Its Director, C. Fred Bergsten, has written a history of the Institute (The Peter G. Peterson Institute for International Economics at Twenty-five), with lots of insights into the strategy it's pursued. Here is future Institute Board Chairman Peterson, identifying a market niche (based on the time frames held by different institutional participants in the policy process):
"Our chairman-to-be, Peter G. Peterson, suggested that our work should focus on the medium run of one to three years because this is the period that most concerns sitting officials but on which they receive very little useful advice from the government bureaucracy (with its short-term orientation) or the academic world (with its long-term emphasis).
The Institute wants to share the joy - from their newsletter:
Special Anniversary Offer
As part of the celebration of the Peterson Institute's 25th anniversary we are offering you 25 percent off your order. To receive the discount, please enter anniversary as the Promotional Discount Code when ordering. The word "anniversary" is case sensitive.
Browse the Institute Bookstore
Steven Pearlstein offers an anniversary evaluation in the Washington Post: A Free-Trade Zone for Ideas (October 20), emphasizing the Institute's expertise:
Columnist Michael Kinsley, toting up the number of times my late colleague Hobart Rowen had quoted Fred in a typical year, first exposed how hopelessly dependent the press had become on the institute.

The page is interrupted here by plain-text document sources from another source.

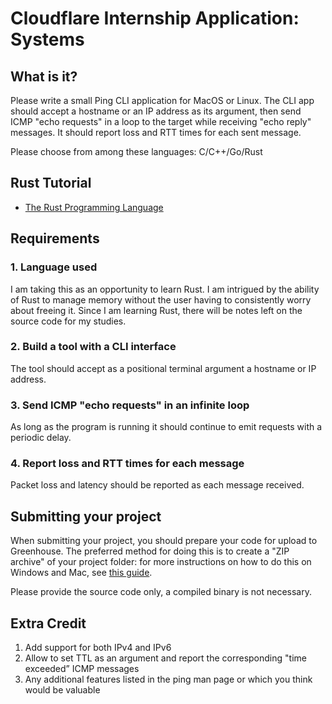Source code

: # Cloudflare Internship Application: Systems

## What is it?

Please write a small Ping CLI application for MacOS or Linux.
The CLI app should accept a hostname or an IP address as its argument, then send ICMP "echo requests" in a loop to the target while receiving "echo reply" messages.
It should report loss and RTT times for each sent message.

Please choose from among these languages: C/C++/Go/Rust

## Rust Tutorial

- [The Rust Programming Language](https://doc.rust-lang.org/book/index.html)

## Requirements

### 1. Language used

I am taking this as an opportunity to learn Rust. I am intrigued by the ability of Rust to manage memory without the user having to consistently worry about freeing it. Since I am learning Rust, there will be notes left on the source code for my studies.

### 2. Build a tool with a CLI interface

The tool should accept as a positional terminal argument a hostname or IP address.

### 3. Send ICMP "echo requests" in an infinite loop

As long as the program is running it should continue to emit requests with a periodic delay.

### 4. Report loss and RTT times for each message

Packet loss and latency should be reported as each message received.

## Submitting your project

When submitting your project, you should prepare your code for upload to Greenhouse. The preferred method for doing this is to create a "ZIP archive" of your project folder: for more instructions on how to do this on Windows and Mac, see [this guide](https://www.sweetwater.com/sweetcare/articles/how-to-zip-and-unzip-files/).

Please provide the source code only, a compiled binary is not necessary.

## Extra Credit

1. Add support for both IPv4 and IPv6
2. Allow to set TTL as an argument and report the corresponding "time exceeded” ICMP messages
3. Any additional features listed in the ping man page or which you think would be valuable
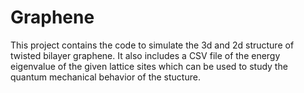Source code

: # Graphene
This project contains the code to simulate the 3d and 2d structure of twisted bilayer graphene. 
It also includes a CSV file of the energy eigenvalue of the given lattice sites which can be used to study the quantum mechanical behavior of the stucture.  
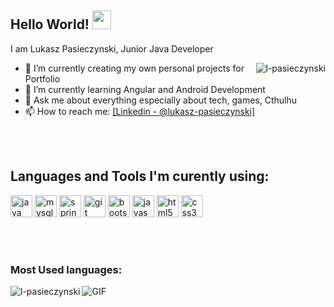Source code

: ## Hello World! <img src="https://raw.githubusercontent.com/iampavangandhi/iampavangandhi/master/gifs/Hi.gif" width="30px"></h2>

I am Lukasz Pasieczynski, Junior Java Developer 

<img align="right" src="https://github-readme-stats.vercel.app/api?username=l-pasieczynski&&show_icons=true&title_color=ffffff&icon_color=bb2acf&text_color=daf7dc&bg_color=151515" alt="l-pasieczynski"/>

- 🔭 I’m currently creating my own personal projects for Portfolio
- 🌱 I’m currently learning Angular and Android Development
- 💬 Ask me about everything especially about tech, games, Cthulhu
- 📫 How to reach me: [\[Linkedin - @lukasz-pasieczynski\]](linkedin.com/in/łukasz-pasieczyński-a041001a2)

<br />
<br />

## Languages and Tools I'm curently using: 
<p align="left>
<img align="left" src="https://devicons.github.io/devicon/devicon.git/icons/java/java-original-wordmark.svg" alt="java" width="35"/>
<img src="https://devicons.github.io/devicon/devicon.git/icons/java/java-original-wordmark.svg" alt="java" width="35"/>
<img src="https://devicons.github.io/devicon/devicon.git/icons/mysql/mysql-original-wordmark.svg" alt="mysql" width="35"/> 
<img src="https://www.vectorlogo.zone/logos/springio/springio-icon.svg" alt="spring" width="35"/>
<img src="https://www.vectorlogo.zone/logos/git-scm/git-scm-icon.svg" alt="git" width="35"/>
<img src="https://devicons.github.io/devicon/devicon.git/icons/bootstrap/bootstrap-plain.svg" alt="bootstrap" width="35"/>
<img src="https://devicons.github.io/devicon/devicon.git/icons/javascript/javascript-original.svg" alt="javascript" width="35"/>
<img src="https://devicons.github.io/devicon/devicon.git/icons/html5/html5-original-wordmark.svg" alt="html5" width="35"/>
<img src="https://devicons.github.io/devicon/devicon.git/icons/css3/css3-original-wordmark.svg" alt="css3" width="35"/> 

</p>                                                                                                                                  
<br />
<br />

### Most Used languages: 

<img align="left" src="https://github-readme-stats.vercel.app/api/top-langs/?username=l-pasieczynski&layout=compact&hide=html" alt="l-pasieczynski" />

<img align="center" alt="GIF" src="https://media.giphy.com/media/13HgwGsXF0aiGY/giphy.gif" />
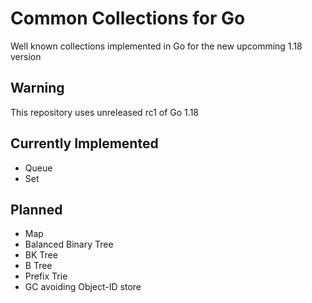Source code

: # Common Collections for Go

Well known collections implemented in Go for the new upcomming 1.18 version

## Warning

This repository uses unreleased rc1 of Go 1.18

## Currently Implemented

- Queue
- Set

## Planned

- Map
- Balanced Binary Tree
- BK Tree
- B Tree
- Prefix Trie
- GC avoiding Object-ID store
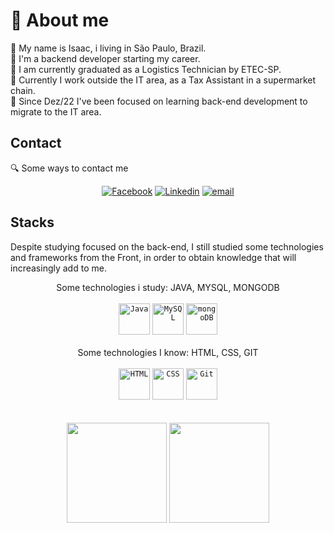 
# 👋 About me
🔹 My name is Isaac, i living in São Paulo, Brazil.<br>
🔹 I'm a backend developer starting my career.<br>
🔹 I am currently graduated as a Logistics Technician by ETEC-SP.<br>
🔹 Currently I work outside the IT area, as a Tax Assistant in a supermarket chain.<br>
🔹 Since Dez/22 I've been focused on learning back-end development to migrate to the IT area.<br>


## Contact
🔍 Some ways to contact me
<div align="center"> 
<a href="https://web.facebook.com/isaaccelso" target="_blank"><img src="https://img.shields.io/badge/Facebook-1877F2?style=for-the-badge&logo=facebook&logoColor=white" alt="Facebook" title="Facebook" target="_blank"></a>
<a href="https://www.linkedin.com/in/isaaccelso/" target="_blank"><img src="https://img.shields.io/badge/LinkedIn-0077B5?style=for-the-badge&logo=linkedin&logoColor=white" alt="Linkedin" title="Linkedin" target="_blank"></a>
  <a href="mailto:isaac.celsoa@gmail.com" target="_blank"><img src="https://img.shields.io/badge/Gmail-D14836?style=for-the-badge&logo=gmail&logoColor=white" alt="email" title="email" target="_blank"></a>
</div>

## Stacks
Despite studying focused on the back-end, I still studied some technologies and frameworks from the Front, in order to obtain knowledge that will increasingly add to me.

<div align="center">
Some technologies i study: JAVA, MYSQL, MONGODB
<br>
<br>
	<code><img height="50" src="https://user-images.githubusercontent.com/25181517/117201156-9a724800-adec-11eb-9a9d-3cd0f67da4bc.png" alt="Java" title="Java" /></code>
	<code><img height="50" src="https://user-images.githubusercontent.com/25181517/183896128-ec99105a-ec1a-4d85-b08b-1aa1620b2046.png" alt="MySQL" title="MySQL" /></code>
	<code><img height="50" src="https://user-images.githubusercontent.com/25181517/182884177-d48a8579-2cd0-447a-b9a6-ffc7cb02560e.png" alt="mongoDB" title="mongoDB" /></code>
<br>
<br>
Some technologies I know: HTML, CSS, GIT
<br>
<br>
<code><img height="50" src="https://user-images.githubusercontent.com/25181517/192158954-f88b5814-d510-4564-b285-dff7d6400dad.png" alt="HTML" title="HTML" /></code>
	<code><img height="50" src="https://user-images.githubusercontent.com/25181517/183898674-75a4a1b1-f960-4ea9-abcb-637170a00a75.png" alt="CSS" title="CSS" /></code>
	<code><img height="50" src="https://user-images.githubusercontent.com/25181517/192108372-f71d70ac-7ae6-4c0d-8395-51d8870c2ef0.png" alt="Git" title="Git" /></code>
	
</div>
<br>
<br> 
<div align="center">
<img height="160em" src="https://github-readme-stats.vercel.app/api?username=isaaccelso&show_icons=true&theme=transparent"/>
<img height="160em" src="https://github-readme-stats.vercel.app/api/top-langs/?username=isaaccelso&layout=compact&theme=transparent"/>
</div>

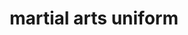 ---
layout: activities
title: martial arts uniform
emoji: martial_arts_uniform
permalink: 🥋.html
image: assets/img/3moji/martial_arts_uniform.png
---
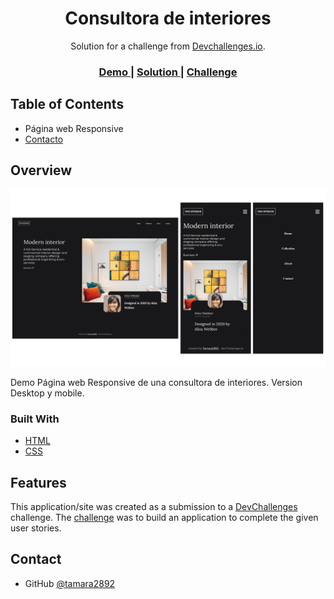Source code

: <!-- Please update value in the {}  -->

<h1 align="center">Consultora de interiores</h1>

<div align="center">
   Solution for a challenge from  <a href="http://devchallenges.io" target="_blank">Devchallenges.io</a>.
</div>

<div align="center">
  <h3>
    <a href="https://github.com/tamara2892/Consultora-de-interiores.git">
      Demo
    </a>
    <span> | </span>
    <a href="https://consultora-de-interiores.netlify.app/">
      Solution
    </a>
    <span> | </span>
    <a href="https://devchallenges.io/challenges/Jymh2b2FyebRTUljkNcb">
      Challenge
    </a>
  </h3>
</div>

<!-- TABLE OF CONTENTS -->

## Table of Contents

- Página web Responsive 
- [Contacto](https://github.com/tamara2892)

<!-- OVERVIEW -->

## Overview

![screenshot](img/screenshot.png)

Demo Página web Responsive de una consultora de interiores. Version Desktop y mobile.

### Built With

<!-- This section should list any major frameworks that you built your project using. Here are a few examples.-->

- [HTML](https://lenguajehtml.com/)
- [CSS](https://lenguajecss.com/)

## Features

<!-- List the features of your application or follow the template. Don't share the figma file here :) -->

This application/site was created as a submission to a [DevChallenges](https://devchallenges.io/challenges) challenge. The [challenge](https://devchallenges.io/challenges/Jymh2b2FyebRTUljkNcb) was to build an application to complete the given user stories.

## Contact

- GitHub [@tamara2892](https://{github.com/tamara2892})
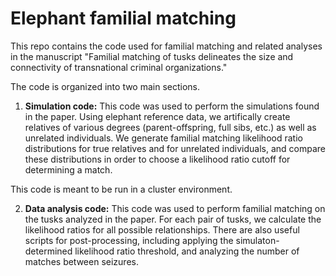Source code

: # Elephant familial matching

This repo contains the code used for familial matching and related analyses in the manuscript "Familial matching of tusks delineates the size and connectivity of transnational criminal organizations."

The code is organized into two main sections.

1. **Simulation code:** This code was used to perform the simulations found in the paper. Using elephant reference data, we artifically create relatives of various degrees (parent-offspring, full sibs, etc.) as well as unrelated individuals. We generate familial matching likelihood ratio distributions for true relatives and for unrelated individuals, and compare these distributions in order to choose a likelihood ratio cutoff for determining a match.

This code is meant to be run in a cluster environment. 

2. **Data analysis code:** This code was used to perform familial matching on the tusks analyzed in the paper. For each pair of tusks, we calculate the likelihood ratios for all possible relationships. There are also useful scripts for post-processing, including applying the simulaton-determined likelihood ratio threshold, and analyzing the number of matches between seizures. 
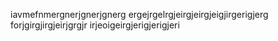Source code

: iavmefnmergnerjgnerjgnerg
ergejrgelrgjeirgjeirgjeigjirgerigjerg
forjgirgjirgjeirjgrgjr
irjeoigeirgjerigjerigjeri
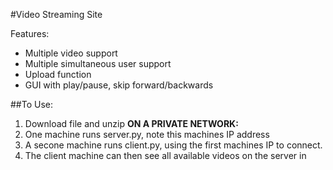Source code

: #Video Streaming Site

Features:
- Multiple video support
- Multiple simultaneous user support
- Upload function
- GUI with play/pause, skip forward/backwards

##To Use:
1. Download file and unzip
**ON A PRIVATE NETWORK:**
2. One machine runs server.py, note this machines IP address
3. A secone machine runs client.py, using the first machines IP to connect.
4. The client machine can then see all available videos on the server in 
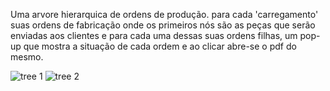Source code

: Uma arvore hierarquica de ordens de produção.
para cada 'carregamento' suas ordens de fabricação onde os primeiros nós são as peças que serão enviadas aos clientes e para cada uma dessas suas ordens filhas, um pop-up que mostra a situação de cada ordem e ao clicar abre-se o pdf do mesmo.

![tree 1](https://github.com/leandrofavila/CarTreeViwer/assets/14112884/47791a8a-3a66-414b-a4ee-9fcd4ca2fcad)
![tree 2](https://github.com/leandrofavila/CarTreeViwer/assets/14112884/4c406569-396b-492a-970f-002b1dde7e2c)
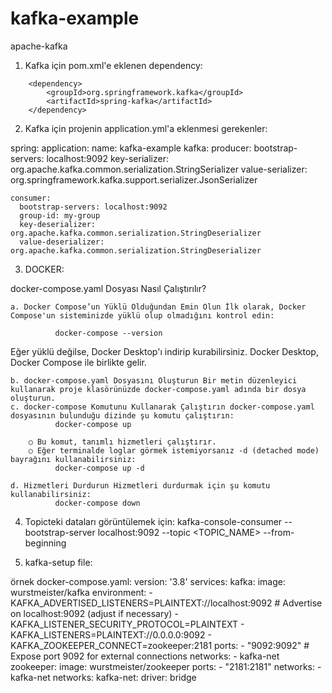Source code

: # kafka-example
apache-kafka

1. Kafka için pom.xml'e eklenen dependency:
<!-- Spring Kafka -->
		<dependency>
			<groupId>org.springframework.kafka</groupId>
			<artifactId>spring-kafka</artifactId>
		</dependency>

2. Kafka için projenin application.yml'a eklenmesi gerekenler:

spring:
  application:
    name: kafka-example
  kafka:
    producer:
      bootstrap-servers: localhost:9092
      key-serializer: org.apache.kafka.common.serialization.StringSerializer
      value-serializer: org.springframework.kafka.support.serializer.JsonSerializer

    consumer:
      bootstrap-servers: localhost:9092
      group-id: my-group
      key-deserializer: org.apache.kafka.common.serialization.StringDeserializer
      value-deserializer: org.apache.kafka.common.serialization.StringDeserializer


3. DOCKER:

docker-compose.yaml Dosyası Nasıl Çalıştırılır?

	a. Docker Compose’un Yüklü Olduğundan Emin Olun İlk olarak, Docker Compose'un sisteminizde yüklü olup olmadığını kontrol edin:

              docker-compose --version

Eğer yüklü değilse, Docker Desktop'ı indirip kurabilirsiniz. Docker Desktop, Docker Compose ile birlikte gelir.
	
	b. docker-compose.yaml Dosyasını Oluşturun Bir metin düzenleyici kullanarak proje klasörünüzde docker-compose.yaml adında bir dosya oluşturun.
	c. docker-compose Komutunu Kullanarak Çalıştırın docker-compose.yaml dosyasının bulunduğu dizinde şu komutu çalıştırın:
              docker-compose up
              
		○ Bu komut, tanımlı hizmetleri çalıştırır.
		○ Eğer terminalde loglar görmek istemiyorsanız -d (detached mode) bayrağını kullanabilirsiniz:
              docker-compose up -d
              
	d. Hizmetleri Durdurun Hizmetleri durdurmak için şu komutu kullanabilirsiniz:
              docker-compose down



  
4. Topicteki dataları görüntülemek için:
      kafka-console-consumer --bootstrap-server localhost:9092 --topic <TOPIC_NAME> --from-beginning


5. kafka-setup file:
   
örnek docker-compose.yaml:
      version: '3.8'
      services:
	kafka:
	  image: wurstmeister/kafka
	  environment:
	    - KAFKA_ADVERTISED_LISTENERS=PLAINTEXT://localhost:9092  # Advertise on localhost:9092 (adjust if necessary)
	    - KAFKA_LISTENER_SECURITY_PROTOCOL=PLAINTEXT
	    - KAFKA_LISTENERS=PLAINTEXT://0.0.0.0:9092
	    - KAFKA_ZOOKEEPER_CONNECT=zookeeper:2181
	  ports:
	    - "9092:9092"  # Expose port 9092 for external connections
	  networks:
	    - kafka-net
	zookeeper:
	  image: wurstmeister/zookeeper
	  ports:
	    - "2181:2181"
	  networks:
	    - kafka-net
      networks:
                kafka-net:
                  driver: bridge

And over the years, my own editors have sometimes asked why all the people quoted in my stories were from the same think tank. My only reply is that the IIE crowd is simply the best: economists whose deep knowledge of a topic is leavened with hands-on policy experience. They also have the uncanny knack of having just completed a book or monograph on a topic as the rest of us were beginning to focus on it.
Its willingness to examine a range of view points:
It has produced many of the most-cited studies in defense of free trade, to the dismay of the anti-globalization left....
In reality, there is no orthodoxy on these or other matters at IIE. At the same time some scholars are toting up the gains from trade, others are hammering out details of policies such as wage insurance and expanded unemployment insurance to help redistribute the benefits of trade from the winners to the losers within the United States.
It is worth noting that among the IIE's many publications, two of the biggest-selling have been Dani Rodrik's "Has Globalization Gone Too Far?," probably the most thoughtful critique of free trade; and Laura D'Andrea Tyson's classic, "Who's Bashing Whom?," which makes the case that managed trade may be better than free trade in certain high-tech industries....
...In an era when everything in Washington, including its think tanks, has become more ideological and partisan, IIE has refused to go along. It remains one of the few places where a journalist, legislator or economic policymaker can go for unbiased data and reasoned analysis. In the world of international economics, it's left everyone else in the dust.
and the role of Director Bergsten (including his attention to detail):
In many ways, the institute is the creation of C. Fred Bergsten, who has become the model of a Washington policy entrepreneur... It is Bergsten's vision and energy, his intellectual honesty and relentless networking, that lie behind the institute's success.
I don't remember why it was that I called Fred the first time. But I do remember Fred's call to me the day my otherwise inconsequential story appeared, to point out my serious mistake: It was the Institute for International Economics, he emphasized, not the Institute of. . . .
Part of Fred's genius is that he's not only open to outsiders and opposing views -- he actively seeks them out," Rodrik told me this week.